第39章 出会いは不思議を運ぶ 〔乱藤四郎〕
連隊戦の出陣で海辺にしばらく滞在するぼくたちは、ある日お休みとして海で遊ぶ事を許可された。
「刀の時は水に触れる事なんて出来なかったもんね」
そう、厚たちと話しながら水着に着替え、浮輪を持って海へ走る。
「波にもっていかれないように気を付けろよ」
長谷部から注意をされぼくたちは「はーい」と返事をし、体操をして海へ入る。
陽射しはまぶしいし日よけに着たラッシュガードはちょっと暑いけれど、刀の時は出来なかった事が出来るのは楽しい。

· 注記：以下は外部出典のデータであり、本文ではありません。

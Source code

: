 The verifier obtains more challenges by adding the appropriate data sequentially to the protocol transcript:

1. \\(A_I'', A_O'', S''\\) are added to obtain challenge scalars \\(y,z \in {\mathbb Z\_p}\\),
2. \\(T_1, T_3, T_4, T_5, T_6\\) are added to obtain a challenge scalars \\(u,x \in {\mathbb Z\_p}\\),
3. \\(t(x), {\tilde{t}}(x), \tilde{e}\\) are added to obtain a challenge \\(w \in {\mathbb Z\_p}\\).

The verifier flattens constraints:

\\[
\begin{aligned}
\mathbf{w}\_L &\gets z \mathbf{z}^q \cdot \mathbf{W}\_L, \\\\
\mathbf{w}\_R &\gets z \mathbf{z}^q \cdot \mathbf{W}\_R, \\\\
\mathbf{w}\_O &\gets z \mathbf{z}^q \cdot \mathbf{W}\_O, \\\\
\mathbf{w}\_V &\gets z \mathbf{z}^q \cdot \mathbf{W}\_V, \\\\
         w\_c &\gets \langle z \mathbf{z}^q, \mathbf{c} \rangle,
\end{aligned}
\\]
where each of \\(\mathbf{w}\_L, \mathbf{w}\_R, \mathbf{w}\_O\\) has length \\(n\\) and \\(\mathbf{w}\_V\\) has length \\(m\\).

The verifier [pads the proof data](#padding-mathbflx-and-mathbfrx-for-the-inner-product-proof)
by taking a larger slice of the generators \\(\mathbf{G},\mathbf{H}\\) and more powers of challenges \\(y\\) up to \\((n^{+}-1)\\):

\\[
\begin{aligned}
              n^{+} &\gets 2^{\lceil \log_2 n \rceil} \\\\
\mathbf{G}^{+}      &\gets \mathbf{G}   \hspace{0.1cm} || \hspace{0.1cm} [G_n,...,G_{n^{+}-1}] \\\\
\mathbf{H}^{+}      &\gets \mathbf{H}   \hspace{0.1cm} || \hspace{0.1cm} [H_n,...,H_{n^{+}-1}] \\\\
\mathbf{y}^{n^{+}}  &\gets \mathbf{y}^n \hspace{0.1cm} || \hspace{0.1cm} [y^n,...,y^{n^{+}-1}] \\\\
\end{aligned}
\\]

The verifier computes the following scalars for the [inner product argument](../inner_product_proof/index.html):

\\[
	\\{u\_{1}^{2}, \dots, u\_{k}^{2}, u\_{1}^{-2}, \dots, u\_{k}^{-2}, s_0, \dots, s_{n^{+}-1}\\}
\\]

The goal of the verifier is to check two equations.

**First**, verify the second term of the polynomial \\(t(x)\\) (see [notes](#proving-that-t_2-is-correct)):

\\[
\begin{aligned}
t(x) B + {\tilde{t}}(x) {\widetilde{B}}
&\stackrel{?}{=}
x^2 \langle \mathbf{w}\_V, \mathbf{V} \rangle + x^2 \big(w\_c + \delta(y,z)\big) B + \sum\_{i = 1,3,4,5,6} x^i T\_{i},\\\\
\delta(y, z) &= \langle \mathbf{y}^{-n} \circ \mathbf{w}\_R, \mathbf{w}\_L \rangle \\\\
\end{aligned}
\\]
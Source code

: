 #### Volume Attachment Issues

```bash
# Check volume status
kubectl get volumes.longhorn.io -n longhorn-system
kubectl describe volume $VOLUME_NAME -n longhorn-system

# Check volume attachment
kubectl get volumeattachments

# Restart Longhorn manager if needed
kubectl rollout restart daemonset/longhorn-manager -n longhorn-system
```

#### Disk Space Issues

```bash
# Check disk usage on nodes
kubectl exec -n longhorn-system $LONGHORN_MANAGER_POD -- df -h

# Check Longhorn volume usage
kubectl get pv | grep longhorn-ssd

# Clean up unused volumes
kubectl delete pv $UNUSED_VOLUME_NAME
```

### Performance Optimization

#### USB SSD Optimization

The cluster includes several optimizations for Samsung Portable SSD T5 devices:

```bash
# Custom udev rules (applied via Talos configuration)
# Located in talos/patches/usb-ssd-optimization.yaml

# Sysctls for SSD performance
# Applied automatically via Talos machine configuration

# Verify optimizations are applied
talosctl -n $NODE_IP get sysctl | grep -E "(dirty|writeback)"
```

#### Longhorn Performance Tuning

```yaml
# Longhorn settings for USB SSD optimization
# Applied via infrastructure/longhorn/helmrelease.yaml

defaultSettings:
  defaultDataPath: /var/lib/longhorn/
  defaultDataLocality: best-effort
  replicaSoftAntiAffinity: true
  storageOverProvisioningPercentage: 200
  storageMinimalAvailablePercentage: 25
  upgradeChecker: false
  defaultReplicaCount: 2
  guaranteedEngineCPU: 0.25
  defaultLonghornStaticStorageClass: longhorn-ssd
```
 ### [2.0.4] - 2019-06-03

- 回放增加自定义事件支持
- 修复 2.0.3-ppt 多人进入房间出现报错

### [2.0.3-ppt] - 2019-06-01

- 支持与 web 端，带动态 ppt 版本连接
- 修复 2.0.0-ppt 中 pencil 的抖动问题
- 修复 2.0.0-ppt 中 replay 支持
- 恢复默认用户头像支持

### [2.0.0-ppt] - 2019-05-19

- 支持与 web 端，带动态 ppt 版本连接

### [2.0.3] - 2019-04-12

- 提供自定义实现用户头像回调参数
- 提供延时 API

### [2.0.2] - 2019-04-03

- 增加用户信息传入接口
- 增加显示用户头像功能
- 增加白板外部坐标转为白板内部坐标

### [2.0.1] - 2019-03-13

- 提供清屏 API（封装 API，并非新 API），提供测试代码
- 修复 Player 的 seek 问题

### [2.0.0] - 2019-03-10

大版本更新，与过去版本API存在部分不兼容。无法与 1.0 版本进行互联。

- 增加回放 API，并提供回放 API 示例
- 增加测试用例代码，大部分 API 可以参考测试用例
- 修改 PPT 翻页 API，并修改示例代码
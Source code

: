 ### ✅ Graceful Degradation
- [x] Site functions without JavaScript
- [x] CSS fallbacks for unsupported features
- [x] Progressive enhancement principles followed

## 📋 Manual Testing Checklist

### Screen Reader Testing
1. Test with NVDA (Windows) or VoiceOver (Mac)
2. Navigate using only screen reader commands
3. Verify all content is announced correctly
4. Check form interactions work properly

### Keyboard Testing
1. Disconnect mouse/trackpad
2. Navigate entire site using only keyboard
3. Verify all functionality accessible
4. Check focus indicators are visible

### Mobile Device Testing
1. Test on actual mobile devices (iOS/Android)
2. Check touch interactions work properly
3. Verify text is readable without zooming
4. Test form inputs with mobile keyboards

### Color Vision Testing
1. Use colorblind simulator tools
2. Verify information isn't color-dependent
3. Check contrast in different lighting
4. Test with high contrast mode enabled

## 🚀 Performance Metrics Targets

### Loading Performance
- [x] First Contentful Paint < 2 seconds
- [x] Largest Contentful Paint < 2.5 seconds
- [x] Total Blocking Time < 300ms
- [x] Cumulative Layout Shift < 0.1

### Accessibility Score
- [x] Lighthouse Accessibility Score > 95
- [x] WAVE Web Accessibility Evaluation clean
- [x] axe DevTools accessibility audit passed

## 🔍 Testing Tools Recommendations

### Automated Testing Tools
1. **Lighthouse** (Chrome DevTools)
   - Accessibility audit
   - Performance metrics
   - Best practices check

ぷかぷかと浮輪の真ん中で海に浮かんでいてぼーっとしていたら、気が付くととんでもなく沖に流されていた事に気付く。
まずい、波にもっていかれた。
ぼくは慌てて戻ろうとするけれど、波のちからが強くなかなか戻れない。
すると、すぐ下で何か大きいものの影に気付いた。
それもひとつではなくふたつ、みっつ。
複数の鮫かとぼくは益々焦って戻ろうともがくけれど、浮輪をしているしもともと泳ぎは得意じゃない。
助けて、と声をあげるものの届かず、ぼくは刀剣なのにおさかなのごはんになっちゃうのか、と泣きたくなった。
途端、運の悪い事に足がつって浮輪からずるりと抜けてしまい、海へごぼごぼと引きずり込まれてしまう。